One thing that is puzzling about this book, so far, is while the press on the book touts how it brings insights to us from the Arabic and Syriac and Coptic traditions on 1 Corinthians, with only one or two small passing examples as exceptions through the first fourth of the book, these insights are nowhere in sight. Bailey is basically only interacting with the OT and a few Greek resources.
One of the contributions of this book is that it highlights the various places where we can find an implicit, or in some cases even explicit, Trinitarianism. The Father, Son, and Spirit work together for the salvation of humanity. This seems especially clear in places like 1 Cor. 2.7-10— God the Father has a plan, the Lord of glory being crucified is part of the plan, the Spirit reveals the plan to humanity. Sometimes Bailey over does it though. On pp. 115-16 he tries to equate Paul’s phrase ‘the thoughts of God’ with Christ, God’s Word. He further equates the two with ‘the deep things of God’. This does not work. In the first place Paul doesn’t use the phrase Word of God to either identify or characterize Christ. He uses the term Wisdom. Paul is simply drawing an analogy between God’s thoughts and our human thoughts.
Bailey (p. 110) discusses what Paul means by glory, and here he probably goes awry. Paul is not talking about wisdom granted to us. ‘Our glory’ refers to the glorification of saved humans, restored in the image of Christ, which until now humans have fallen short of due to sin (see Romans— ‘we have all sinned and fallen short…..’). In other words, Paul is not shy about predicating glory of humans, in a positive, not pejorative sense. While everything may be ‘to the doxa of God’ in Paul’s theology, not everything is about the doxa that only God has. God, as it turns out wants us to be partakers of his glory—his holy, sanctified, righteous presence and nature. This is likely what the author of 2 Peter has in mind as well when he says we may be partakers of the divine nature, by which he is referring to God’s moral attributes.

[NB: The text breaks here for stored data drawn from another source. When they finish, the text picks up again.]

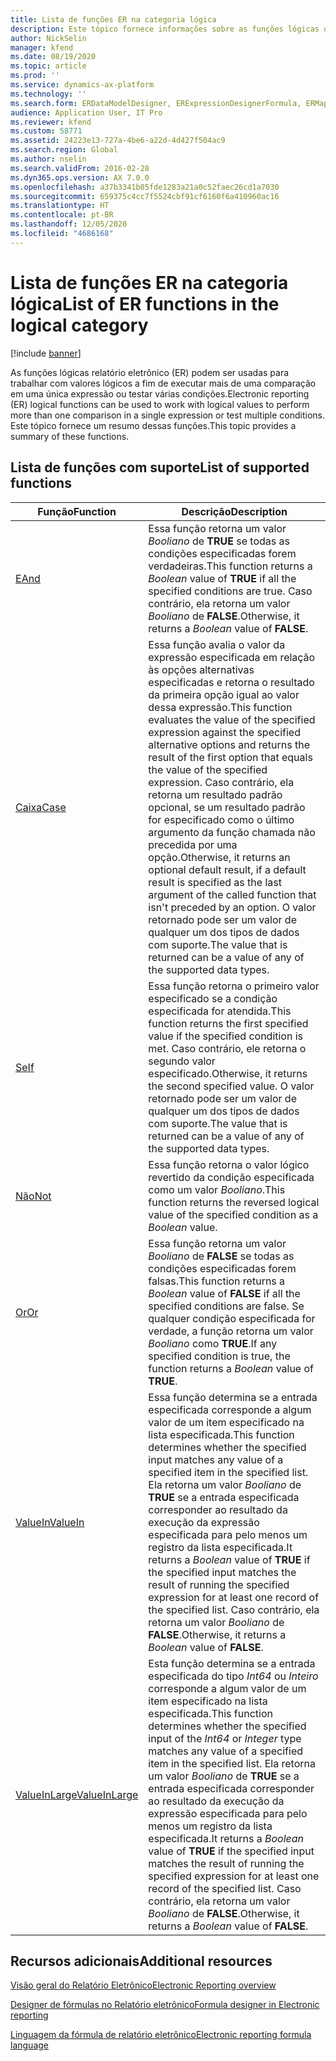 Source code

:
 ```yaml
---
title: Lista de funções ER na categoria lógica
description: Este tópico fornece informações sobre as funções lógicas que são compatíveis no relatório eletrônico (ER).
author: NickSelin
manager: kfend
ms.date: 08/19/2020
ms.topic: article
ms.prod: ''
ms.service: dynamics-ax-platform
ms.technology: ''
ms.search.form: ERDataModelDesigner, ERExpressionDesignerFormula, ERMappedFormatDesigner, ERModelMappingDesigner
audience: Application User, IT Pro
ms.reviewer: kfend
ms.custom: 58771
ms.assetid: 24223e13-727a-4be6-a22d-4d427f504ac9
ms.search.region: Global
ms.author: nselin
ms.search.validFrom: 2016-02-28
ms.dyn365.ops.version: AX 7.0.0
ms.openlocfilehash: a37b3341b05fde1283a21a0c52faec26cd1a7030
ms.sourcegitcommit: 659375c4cc7f5524cbf91cf6160f6a410960ac16
ms.translationtype: HT
ms.contentlocale: pt-BR
ms.lasthandoff: 12/05/2020
ms.locfileid: "4686168"
---
```

# <a name="list-of-er-functions-in-the-logical-category"></a><span data-ttu-id="e5f9a-103">Lista de funções ER na categoria lógica</span><span class="sxs-lookup"><span data-stu-id="e5f9a-103">List of ER functions in the logical category</span></span>

[!include [banner](../includes/banner.md)]

<span data-ttu-id="e5f9a-104">As funções lógicas relatório eletrônico (ER) podem ser usadas para trabalhar com valores lógicos a fim de executar mais de uma comparação em uma única expressão ou testar várias condições.</span><span class="sxs-lookup"><span data-stu-id="e5f9a-104">Electronic reporting (ER) logical functions can be used to work with logical values to perform more than one comparison in a single expression or test multiple conditions.</span></span> <span data-ttu-id="e5f9a-105">Este tópico fornece um resumo dessas funções.</span><span class="sxs-lookup"><span data-stu-id="e5f9a-105">This topic provides a summary of these functions.</span></span>

## <a name="list-of-supported-functions"></a><span data-ttu-id="e5f9a-106">Lista de funções com suporte</span><span class="sxs-lookup"><span data-stu-id="e5f9a-106">List of supported functions</span></span>

| <span data-ttu-id="e5f9a-107">Função</span><span class="sxs-lookup"><span data-stu-id="e5f9a-107">Function</span></span> | <span data-ttu-id="e5f9a-108">Descrição</span><span class="sxs-lookup"><span data-stu-id="e5f9a-108">Description</span></span> |
|----------|-------------|
| [<span data-ttu-id="e5f9a-109">E</span><span class="sxs-lookup"><span data-stu-id="e5f9a-109">And</span></span>](er-functions-logical-and.md)                       | <span data-ttu-id="e5f9a-110">Essa função retorna um valor *Booliano* de **TRUE** se todas as condições especificadas forem verdadeiras.</span><span class="sxs-lookup"><span data-stu-id="e5f9a-110">This function returns a *Boolean* value of **TRUE** if all the specified conditions are true.</span></span> <span data-ttu-id="e5f9a-111">Caso contrário, ela retorna um valor *Booliano* de **FALSE**.</span><span class="sxs-lookup"><span data-stu-id="e5f9a-111">Otherwise, it returns a *Boolean* value of **FALSE**.</span></span> |
| [<span data-ttu-id="e5f9a-112">Caixa</span><span class="sxs-lookup"><span data-stu-id="e5f9a-112">Case</span></span>](er-functions-logical-case.md)                     | <span data-ttu-id="e5f9a-113">Essa função avalia o valor da expressão especificada em relação às opções alternativas especificadas e retorna o resultado da primeira opção igual ao valor dessa expressão.</span><span class="sxs-lookup"><span data-stu-id="e5f9a-113">This function evaluates the value of the specified expression against the specified alternative options and returns the result of the first option that equals the value of the specified expression.</span></span> <span data-ttu-id="e5f9a-114">Caso contrário, ela retorna um resultado padrão opcional, se um resultado padrão for especificado como o último argumento da função chamada não precedida por uma opção.</span><span class="sxs-lookup"><span data-stu-id="e5f9a-114">Otherwise, it returns an optional default result, if a default result is specified as the last argument of the called function that isn't preceded by an option.</span></span> <span data-ttu-id="e5f9a-115">O valor retornado pode ser um valor de qualquer um dos tipos de dados com suporte.</span><span class="sxs-lookup"><span data-stu-id="e5f9a-115">The value that is returned can be a value of any of the supported data types.</span></span> |
| [<span data-ttu-id="e5f9a-116">Se</span><span class="sxs-lookup"><span data-stu-id="e5f9a-116">If</span></span>](er-functions-logical-if.md)                         | <span data-ttu-id="e5f9a-117">Essa função retorna o primeiro valor especificado se a condição especificada for atendida.</span><span class="sxs-lookup"><span data-stu-id="e5f9a-117">This function returns the first specified value if the specified condition is met.</span></span> <span data-ttu-id="e5f9a-118">Caso contrário, ele retorna o segundo valor especificado.</span><span class="sxs-lookup"><span data-stu-id="e5f9a-118">Otherwise, it returns the second specified value.</span></span> <span data-ttu-id="e5f9a-119">O valor retornado pode ser um valor de qualquer um dos tipos de dados com suporte.</span><span class="sxs-lookup"><span data-stu-id="e5f9a-119">The value that is returned can be a value of any of the supported data types.</span></span> |
| [<span data-ttu-id="e5f9a-120">Não</span><span class="sxs-lookup"><span data-stu-id="e5f9a-120">Not</span></span>](er-functions-logical-not.md)                       | <span data-ttu-id="e5f9a-121">Essa função retorna o valor lógico revertido da condição especificada como um valor *Booliano*.</span><span class="sxs-lookup"><span data-stu-id="e5f9a-121">This function returns the reversed logical value of the specified condition as a *Boolean* value.</span></span> |
| [<span data-ttu-id="e5f9a-122">Or</span><span class="sxs-lookup"><span data-stu-id="e5f9a-122">Or</span></span>](er-functions-logical-or.md)                         | <span data-ttu-id="e5f9a-123">Essa função retorna um valor *Booliano* de **FALSE** se todas as condições especificadas forem falsas.</span><span class="sxs-lookup"><span data-stu-id="e5f9a-123">This function returns a *Boolean* value of **FALSE** if all the specified conditions are false.</span></span> <span data-ttu-id="e5f9a-124">Se qualquer condição especificada for verdade, a função retorna um valor *Booliano* como **TRUE**.</span><span class="sxs-lookup"><span data-stu-id="e5f9a-124">If any specified condition is true, the function returns a *Boolean* value of **TRUE**.</span></span> |
| [<span data-ttu-id="e5f9a-125">ValueIn</span><span class="sxs-lookup"><span data-stu-id="e5f9a-125">ValueIn</span></span>](er-functions-logical-valuein.md)               | <span data-ttu-id="e5f9a-126">Essa função determina se a entrada especificada corresponde a algum valor de um item especificado na lista especificada.</span><span class="sxs-lookup"><span data-stu-id="e5f9a-126">This function determines whether the specified input matches any value of a specified item in the specified list.</span></span> <span data-ttu-id="e5f9a-127">Ela retorna um valor *Booliano* de **TRUE** se a entrada especificada corresponder ao resultado da execução da expressão especificada para pelo menos um registro da lista especificada.</span><span class="sxs-lookup"><span data-stu-id="e5f9a-127">It returns a *Boolean* value of **TRUE** if the specified input matches the result of running the specified expression for at least one record of the specified list.</span></span> <span data-ttu-id="e5f9a-128">Caso contrário, ela retorna um valor *Booliano* de **FALSE**.</span><span class="sxs-lookup"><span data-stu-id="e5f9a-128">Otherwise, it returns a *Boolean* value of **FALSE**.</span></span> |
| [<span data-ttu-id="e5f9a-129">ValueInLarge</span><span class="sxs-lookup"><span data-stu-id="e5f9a-129">ValueInLarge</span></span>](er-functions-logical-valueinlarge.md)     | <span data-ttu-id="e5f9a-130">Esta função determina se a entrada especificada do tipo *Int64* ou *Inteiro* corresponde a algum valor de um item especificado na lista especificada.</span><span class="sxs-lookup"><span data-stu-id="e5f9a-130">This function determines whether the specified input of the *Int64* or *Integer* type matches any value of a specified item in the specified list.</span></span> <span data-ttu-id="e5f9a-131">Ela retorna um valor *Booliano* de **TRUE** se a entrada especificada corresponder ao resultado da execução da expressão especificada para pelo menos um registro da lista especificada.</span><span class="sxs-lookup"><span data-stu-id="e5f9a-131">It returns a *Boolean* value of **TRUE** if the specified input matches the result of running the specified expression for at least one record of the specified list.</span></span> <span data-ttu-id="e5f9a-132">Caso contrário, ela retorna um valor *Booliano* de **FALSE**.</span><span class="sxs-lookup"><span data-stu-id="e5f9a-132">Otherwise, it returns a *Boolean* value of **FALSE**.</span></span> |


## <a name="additional-resources"></a><span data-ttu-id="e5f9a-133">Recursos adicionais</span><span class="sxs-lookup"><span data-stu-id="e5f9a-133">Additional resources</span></span>

[<span data-ttu-id="e5f9a-134">Visão geral do Relatório Eletrônico</span><span class="sxs-lookup"><span data-stu-id="e5f9a-134">Electronic Reporting overview</span></span>](general-electronic-reporting.md)

[<span data-ttu-id="e5f9a-135">Designer de fórmulas no Relatório eletrônico</span><span class="sxs-lookup"><span data-stu-id="e5f9a-135">Formula designer in Electronic reporting</span></span>](general-electronic-reporting-formula-designer.md)

[<span data-ttu-id="e5f9a-136">Linguagem da fórmula de relatório eletrônico</span><span class="sxs-lookup"><span data-stu-id="e5f9a-136">Electronic reporting formula language</span></span>](er-formula-language.md)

At various junctures along the way, Bailey uses the term Gnostic (capital G—see p. 114). He shows no cognizance of the fact that there was no Gnostic movement in Paul’s day, and no Gnostic Christians either. Properly speaking this offshoot of Christianity begins in the second century A.D. So Paul is not opposing Gnostics in 1 Corinthians. The older views of W. Schmithals have long since been discredited.
It is interesting as well that Bailey insists that the spiritual being referred to in this passage is not a spiritual Christian who has insight into spiritual things, but rather The Spiritual One, namely the Holy Spirit. This seems unlikely in view of the structure of the passage. 1 Cor. 2.15 parallels the ‘we have the mind of God’ with the mention of the ‘spiritual one’ which is surely more likely a reference to a Christian, especially in light of the later discussion in 1 Corinthians about the ‘psuchikos’ person as opposed to the spiritual person. The believer has received the Holy Spirit, which allows him to understand the thoughts, the mind of God about the matters Paul is discussing.